Anabela Gradim

Qualificação dos portugueses, qualificação dos professores


O XVII Governo Constitucional assumiu, como desígnio, entre outros, a «batalha» pela formação e qualificação dos portugueses, e o combate ao insucesso e abandono escolar. Como meio para atingir tal desígnio, anunciou-se a diversificação da oferta educativa, nomeadamente pela criação de Cursos Técnico-Profissionais na Escola Pública, um tipo de formação que hoje se encontra praticamente confinada às Escolas Profissionais, a maioria das quais entidades privadas com financiamento público.

Tanto o desígnio, como os meios propostos, são medidas estimáveis e que apontam no bom caminho. Mas é evidente que a qualificação dos portugueses segue a par com a qualificação dos seus professores, que são quem no terreno desenvolve e implanta tais medidas.

Neste campo, o da qualificação do corpo docente das escolas, há duas medidas muito positivas contidas na proposta de revisão do ECD do Ensino Básico e Secundário, e outras duas que classificaria de curiosas, pois deviam fazer-nos reflectir – sobre meios, e sobre fins.

Entre os aspectos positivos contam-se, no artº 22 da referida proposta, a obrigatoriedade de os candidatos à docência obterem «aprovação em prova nacional de avaliação de conhecimentos e competências», seguindo uma proposta de que em Portugal o arauto mais conhecido terá sido Nuno Crato.

Outro aspecto positivo contido na proposta de diploma é que uma percentagem elevada da formação contínua – que passa a ser obrigatória num mínimo de 25 horas anuais – seja relevante para a área de leccionação do docente que a ela se submete. Evitar-se-ão, suponho, sucessos retumbantes como o foi uma célebre acção de formação promovida por um sindicato, que versava o feng-shui na sala de aula. Em vez de cristaloterapia, que os professores de Química estudem os cristais, e os professores de Matemática os fractais, parece-me de elementar bom senso.

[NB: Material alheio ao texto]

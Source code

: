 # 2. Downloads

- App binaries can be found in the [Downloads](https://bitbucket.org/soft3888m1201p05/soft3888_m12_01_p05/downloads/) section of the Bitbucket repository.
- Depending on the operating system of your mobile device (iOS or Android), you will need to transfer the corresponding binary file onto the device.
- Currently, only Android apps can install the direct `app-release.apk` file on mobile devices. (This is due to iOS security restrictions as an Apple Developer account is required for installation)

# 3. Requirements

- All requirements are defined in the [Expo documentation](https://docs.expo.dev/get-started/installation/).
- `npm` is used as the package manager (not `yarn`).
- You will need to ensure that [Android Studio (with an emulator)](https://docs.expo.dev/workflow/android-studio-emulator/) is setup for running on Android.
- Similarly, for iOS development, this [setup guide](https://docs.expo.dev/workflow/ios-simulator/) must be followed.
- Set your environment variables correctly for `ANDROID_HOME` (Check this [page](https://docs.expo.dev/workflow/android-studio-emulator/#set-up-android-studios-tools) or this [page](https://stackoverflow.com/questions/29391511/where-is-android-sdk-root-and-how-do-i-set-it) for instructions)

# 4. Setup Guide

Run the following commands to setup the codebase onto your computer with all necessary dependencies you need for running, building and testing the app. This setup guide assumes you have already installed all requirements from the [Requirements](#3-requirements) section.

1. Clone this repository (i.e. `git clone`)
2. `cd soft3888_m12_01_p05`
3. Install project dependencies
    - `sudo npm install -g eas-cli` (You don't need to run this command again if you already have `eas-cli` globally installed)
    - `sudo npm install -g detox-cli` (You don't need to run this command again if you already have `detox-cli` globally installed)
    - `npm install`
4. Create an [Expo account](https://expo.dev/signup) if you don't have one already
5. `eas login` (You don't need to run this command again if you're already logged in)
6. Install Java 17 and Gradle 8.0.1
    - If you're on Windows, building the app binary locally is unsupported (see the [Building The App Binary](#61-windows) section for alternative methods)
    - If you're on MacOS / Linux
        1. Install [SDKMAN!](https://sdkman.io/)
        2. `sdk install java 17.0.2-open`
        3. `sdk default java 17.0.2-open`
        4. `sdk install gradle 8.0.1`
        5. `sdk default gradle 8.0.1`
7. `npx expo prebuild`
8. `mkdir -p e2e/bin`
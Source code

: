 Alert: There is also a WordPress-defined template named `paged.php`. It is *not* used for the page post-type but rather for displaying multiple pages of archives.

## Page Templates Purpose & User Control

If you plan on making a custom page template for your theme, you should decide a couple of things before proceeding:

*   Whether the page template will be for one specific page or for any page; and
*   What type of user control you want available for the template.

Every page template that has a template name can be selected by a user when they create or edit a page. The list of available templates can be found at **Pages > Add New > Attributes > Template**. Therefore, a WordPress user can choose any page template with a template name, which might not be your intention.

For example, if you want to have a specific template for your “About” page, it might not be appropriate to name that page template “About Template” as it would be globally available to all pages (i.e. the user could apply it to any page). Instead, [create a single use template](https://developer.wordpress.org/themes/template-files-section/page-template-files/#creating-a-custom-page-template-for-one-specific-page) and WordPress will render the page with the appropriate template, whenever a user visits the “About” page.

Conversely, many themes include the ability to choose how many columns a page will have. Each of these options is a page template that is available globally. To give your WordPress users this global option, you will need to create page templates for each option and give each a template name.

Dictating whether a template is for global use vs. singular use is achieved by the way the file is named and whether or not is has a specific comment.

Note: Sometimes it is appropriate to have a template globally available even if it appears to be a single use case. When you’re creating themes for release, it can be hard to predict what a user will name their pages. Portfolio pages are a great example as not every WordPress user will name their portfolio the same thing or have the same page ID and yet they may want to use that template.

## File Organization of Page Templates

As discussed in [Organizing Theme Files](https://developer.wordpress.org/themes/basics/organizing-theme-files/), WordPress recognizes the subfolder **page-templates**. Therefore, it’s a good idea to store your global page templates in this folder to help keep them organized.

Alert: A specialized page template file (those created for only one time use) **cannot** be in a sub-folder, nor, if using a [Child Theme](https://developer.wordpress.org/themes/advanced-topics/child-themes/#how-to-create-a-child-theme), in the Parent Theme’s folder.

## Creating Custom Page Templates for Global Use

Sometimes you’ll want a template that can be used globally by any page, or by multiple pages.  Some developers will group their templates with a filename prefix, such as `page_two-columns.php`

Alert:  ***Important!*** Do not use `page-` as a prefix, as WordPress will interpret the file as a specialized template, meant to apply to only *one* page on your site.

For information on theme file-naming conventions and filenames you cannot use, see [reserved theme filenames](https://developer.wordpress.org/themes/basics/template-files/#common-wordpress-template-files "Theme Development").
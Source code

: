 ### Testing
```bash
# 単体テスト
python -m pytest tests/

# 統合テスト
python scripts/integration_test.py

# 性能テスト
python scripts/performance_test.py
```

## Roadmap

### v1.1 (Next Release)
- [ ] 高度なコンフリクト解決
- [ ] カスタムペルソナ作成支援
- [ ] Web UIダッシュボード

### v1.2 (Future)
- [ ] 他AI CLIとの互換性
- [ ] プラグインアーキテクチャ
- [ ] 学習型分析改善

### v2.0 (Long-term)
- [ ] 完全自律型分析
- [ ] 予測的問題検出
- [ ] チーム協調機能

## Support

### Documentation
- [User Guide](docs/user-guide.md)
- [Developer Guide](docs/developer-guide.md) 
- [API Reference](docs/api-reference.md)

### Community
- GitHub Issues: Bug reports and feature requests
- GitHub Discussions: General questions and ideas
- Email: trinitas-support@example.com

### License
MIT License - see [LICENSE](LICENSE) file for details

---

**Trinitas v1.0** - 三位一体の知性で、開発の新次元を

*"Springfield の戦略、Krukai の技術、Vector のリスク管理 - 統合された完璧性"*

Mais problemática poderá ser a desvalorização da posse dos graus de Mestre e Doutor pelos docentes do Secundário, inscrita no novo ECD. Com efeito, no anterior estatuto, a aquisição daqueles graus conferia, respectivamente, uma bonificação de 4 e 6 anos, não acumuláveis, com efeitos para a progressão na carreira. Já na proposta do ministério, os Mestrados tornam-se irrelevantes para essa progressão – o que se compreende à luz das alterações trazidas pelo processo de Bolonha e da reestruturação daquele grau. No entanto, seria extremamente simples acautelar os interesses dos candidatos que já detêm aquele grau no modelo de 5 + 2, ou 5 + 4 anos de estudo; bem como os interesses de todos quantos se encontram neste momento a frequentar mestrados pré-Bolonha. É que ninguém pode ser motivado para investir na sua formação e qualificação, para ver depois e sem explicações essas expectativas defraudadas.

Na mesma linha segue a desvalorização do grau de Doutor. Se antes conferia uma bonificação de 6 anos, agora apenas «confere direito à redução de três anos no tempo de serviço legalmente exigido para acesso à categoria de professor titular». Se a isto acrescentarmos que a categoria de «titular» vai estar sujeita a quotas para concurso, e que os docentes actualmente nos últimos escalões deverão ser integrados nela, resulta claro que o benefício pela «aquisição de outras habilitações e capacitações» - mormente uma formação que é dispendiosa e muito exigente - pode não passar mesmo de um benefício virtual, que nunca chegue a actualizar-se.

Para um ministério que diz apostar na avaliação e qualificação, e onde se tem vivido, a julgar pelo que passa para a opinião pública, algum clima de tensão entre tutela e tutelados, esta desvalorização dos Mestrados e, sobretudo, dos Doutoramentos, relativamente à ante qua , não é certamente uma das medidas que vá ser bandeira na contestação que se avizinha ao ECD por sindicatos ou docentes – e isso devia fazer-nos pensar.